Few who offer their prayers this September in the hallowed plaza where the Twin Towers once stood will be aware that the September 11 memorial echoes a 1987 Holocaust “counter-memorial” in Kassel, Germany.
Like
our memorial, the German monument consists of a hollow in the
shape of what had once been there, into which water flows. But the scope of the
remembrances evoked by the two memorials are revealingly different.
We
Americans want only to recall our innocent dead and to honor them. Unlike the
Germans, we spurn acknowledging the evils done in their name that came to be
intertwined with our losses, the catastrophe we inflicted on other innocent
nations.
In
1939, the Nazis destroyed a forty-foot pyramidal fountain in Kassel, Germany
because it had been built by a Jew, the entrepreneur Sigmund Aschrott. The
elimination of “the Jews’ Fountain” was soon followed by the elimination of
Kassel’s 3,000 Jews themselves.
Forty-five
years later it was proposed to rebuild the fountain.

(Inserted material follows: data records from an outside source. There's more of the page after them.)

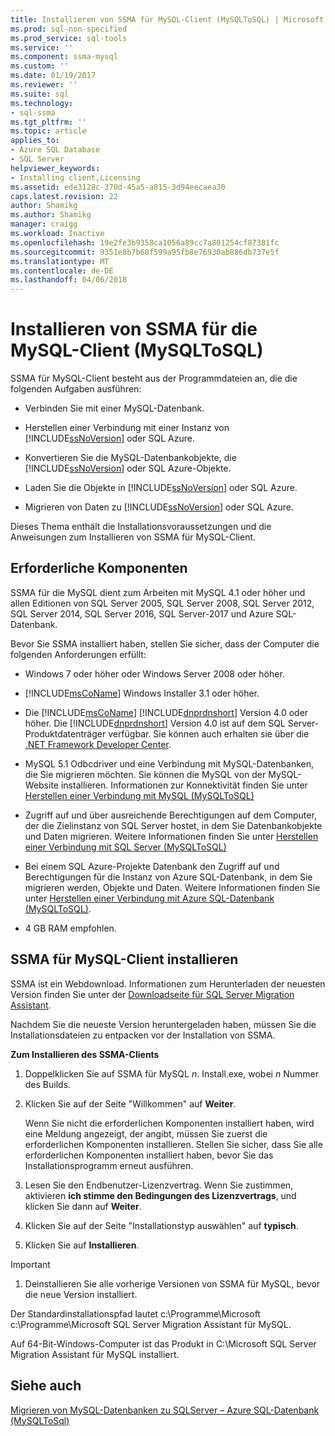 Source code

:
 ```yaml
---
title: Installieren von SSMA für MySQL-Client (MySQLToSQL) | Microsoft Docs
ms.prod: sql-non-specified
ms.prod_service: sql-tools
ms.service: ''
ms.component: ssma-mysql
ms.custom: ''
ms.date: 01/19/2017
ms.reviewer: ''
ms.suite: sql
ms.technology:
- sql-ssma
ms.tgt_pltfrm: ''
ms.topic: article
applies_to:
- Azure SQL Database
- SQL Server
helpviewer_keywords:
- Installing client,Licensing
ms.assetid: ede3128c-370d-45a5-a815-3d94eecaea30
caps.latest.revision: 22
author: Shamikg
ms.author: Shamikg
manager: craigg
ms.workload: Inactive
ms.openlocfilehash: 19e2fe3b9358ca1056a89cc7a801254cf87381fc
ms.sourcegitcommit: 9351e8b7b68f599a95fb8e76930ab886db737e5f
ms.translationtype: MT
ms.contentlocale: de-DE
ms.lasthandoff: 04/06/2018
---
```

# <a name="installing-ssma-for-mysql-client-mysqltosql"></a>Installieren von SSMA für die MySQL-Client (MySQLToSQL)
SSMA für MySQL-Client besteht aus der Programmdateien an, die die folgenden Aufgaben ausführen:  
  
-   Verbinden Sie mit einer MySQL-Datenbank.  
  
-   Herstellen einer Verbindung mit einer Instanz von [!INCLUDE[ssNoVersion](../../includes/ssnoversion_md.md)] oder SQL Azure.  
  
-   Konvertieren Sie die MySQL-Datenbankobjekte, die [!INCLUDE[ssNoVersion](../../includes/ssnoversion_md.md)] oder SQL Azure-Objekte.  
  
-   Laden Sie die Objekte in [!INCLUDE[ssNoVersion](../../includes/ssnoversion_md.md)] oder SQL Azure.  
  
-   Migrieren von Daten zu [!INCLUDE[ssNoVersion](../../includes/ssnoversion_md.md)] oder SQL Azure.  
  
Dieses Thema enthält die Installationsvoraussetzungen und die Anweisungen zum Installieren von SSMA für MySQL-Client.  
  
## <a name="prerequisites"></a>Erforderliche Komponenten  
SSMA für die MySQL dient zum Arbeiten mit MySQL 4.1 oder höher und allen Editionen von SQL Server 2005, SQL Server 2008, SQL Server 2012, SQL Server 2014, SQL Server 2016, SQL Server-2017 und Azure SQL-Datenbank.  
  
Bevor Sie SSMA installiert haben, stellen Sie sicher, dass der Computer die folgenden Anforderungen erfüllt:  
  
-   Windows 7 oder höher oder Windows Server 2008 oder höher.  
  
-   [!INCLUDE[msCoName](../../includes/msconame_md.md)] Windows Installer 3.1 oder höher.  
  
-   Die [!INCLUDE[msCoName](../../includes/msconame_md.md)] [!INCLUDE[dnprdnshort](../../includes/dnprdnshort_md.md)] Version 4.0 oder höher. Die [!INCLUDE[dnprdnshort](../../includes/dnprdnshort_md.md)] Version 4.0 ist auf dem SQL Server-Produktdatenträger verfügbar. Sie können auch erhalten sie über die [.NET Framework Developer Center](http://go.microsoft.com/fwlink/?LinkId=48882).  
  
-   MySQL 5.1 Odbcdriver und eine Verbindung mit MySQL-Datenbanken, die Sie migrieren möchten. Sie können die MySQL von der MySQL-Website installieren. Informationen zur Konnektivität finden Sie unter [Herstellen einer Verbindung mit MySQL &#40;MySQLToSQL&#41;](../../ssma/mysql/connecting-to-mysql-mysqltosql.md)  
  
-   Zugriff auf und über ausreichende Berechtigungen auf dem Computer, der die Zielinstanz von SQL Server hostet, in dem Sie Datenbankobjekte und Daten migrieren. Weitere Informationen finden Sie unter [Herstellen einer Verbindung mit SQL Server &#40;MySQLToSQL&#41;](../../ssma/mysql/connecting-to-sql-server-mysqltosql.md)  
  
-   Bei einem SQL Azure-Projekte Datenbank den Zugriff auf und Berechtigungen für die Instanz von Azure SQL-Datenbank, in dem Sie migrieren werden, Objekte und Daten. Weitere Informationen finden Sie unter [Herstellen einer Verbindung mit Azure SQL-Datenbank &#40;MySQLToSQL&#41;](../../ssma/mysql/connecting-to-azure-sql-db-mysqltosql.md).  
  
-   4 GB RAM empfohlen.  
  
## <a name="installing-ssma-for-mysql-client"></a>SSMA für MySQL-Client installieren  
SSMA ist ein Webdownload. Informationen zum Herunterladen der neuesten Version finden Sie unter der [Downloadseite für SQL Server Migration Assistant](http://aka.ms/ssmaformysql).  
  
Nachdem Sie die neueste Version heruntergeladen haben, müssen Sie die Installationsdateien zu entpacken vor der Installation von SSMA.  
  
**Zum Installieren des SSMA-Clients**  
  
1.  Doppelklicken Sie auf SSMA für MySQL *n*. Install.exe, wobei *n* Nummer des Builds.  
  
2.  Klicken Sie auf der Seite "Willkommen" auf **Weiter**.  
  
    Wenn Sie nicht die erforderlichen Komponenten installiert haben, wird eine Meldung angezeigt, der angibt, müssen Sie zuerst die erforderlichen Komponenten installieren. Stellen Sie sicher, dass Sie alle erforderlichen Komponenten installiert haben, bevor Sie das Installationsprogramm erneut ausführen.  
  
3.  Lesen Sie den Endbenutzer-Lizenzvertrag. Wenn Sie zustimmen, aktivieren **ich stimme den Bedingungen des Lizenzvertrags**, und klicken Sie dann auf **Weiter**.  
  
4.  Klicken Sie auf der Seite "Installationstyp auswählen" auf **typisch**.  
  
5.  Klicken Sie auf **Installieren**.  
  
> [!IMPORTANT]  
> 1.  Deinstallieren Sie alle vorherige Versionen von SSMA für MySQL, bevor die neue Version installiert.  
  
Der Standardinstallationspfad lautet c:\Programme\Microsoft c:\Programme\Microsoft SQL Server Migration Assistant für MySQL.  
  
Auf 64-Bit-Windows-Computer ist das Produkt in C:\Microsoft SQL Server Migration Assistant für MySQL installiert.  
  
## <a name="see-also"></a>Siehe auch  
[Migrieren von MySQL-Datenbanken zu SQLServer – Azure SQL-Datenbank &#40;MySQLToSql&#41;](../../ssma/mysql/migrating-mysql-databases-to-sql-server-azure-sql-db-mysqltosql.md)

But simply rebuilding the
original fountain would have erased the memory of its destruction. So artist
Horst Hoheisel designed a new fountain: “a mirror
image of the old one, sunk beneath the old place in order to rescue the history
of this place as a wound and an open question.”The installation of the counter-monument
It’s
part of the way Germans have accepted responsibility for the crimes of the Nazi
era. The small monument conjures the sadness of loss, and the responsibility of
a people for acts that can never be made right.
The
mass murder of Americans, the crime of September 11, 2001, spawned a larger
tragedy for others. Treating the 9/11 “war on terrorism” as license for war on
Afghanistan as well as on Iraq, our government invaded both countries,
overthrew their governments, and occupied them.
Far-seeing
people like Rep. Barbara Lee warned that war on Afghanistan was the wrong
response to the 9/11 attacks, and they were right. But using the attacks as a
pretext to attack Iraq was arguably even more absurd and criminal.
“In
the weeks immediately after 9/11,” Bush White House anti-terrorism adviser
Richard Clarke confirmed, the president
told “the Pentagon to prepare for the invasion of Iraq… Even though they knew
at the time from me, from the FBI, from the CIA, that Iraq had nothing to do
with 9/11.”
As
a delegation from our British allies secretly reported to their government
before the invasion, “the intelligence and facts were being fixed around the
policy” of going to war.
Even
by relatively conservative estimates, America’s post-9/11 wars have caused nearly a
million deaths.
They’ve also made millions of refugees and inflicted malnutrition, birth
defects, and other health disasters on generations of children in Iraq and
other war zones.
It
would represent no insult to the memory of the innocents murdered in America,
20 Septembers ago, were we to acknowledge and memorialize the carnage and
catastrophe we unleashed in other countries. To our 9/11 memorial, America
should add a wall on which we engrave the names of the million innocent men,
women and children slain in those futile wars.
I
don’t think that’s likely anytime soon, but the proposal may be useful. As
Hoheisel says, “That’s how a counter-monument works. People get angry, they
write letters, but you have a discussion. Out of this void, the history begins
to come out.”
Mitchell Zimmermanis an attorney, longtime social activist, and author of the anti-racism thriller Mississippi Reckoning. This op-ed was distributed by OtherWords.org. It was also sent to me by Mitchell along with photos of the Aschrott counter-monument.
Mississippi
Reckoning is another one of my favorite books and will (I promise, Mitchell) be
reviewed by me for Progressive Charlestown in the near future.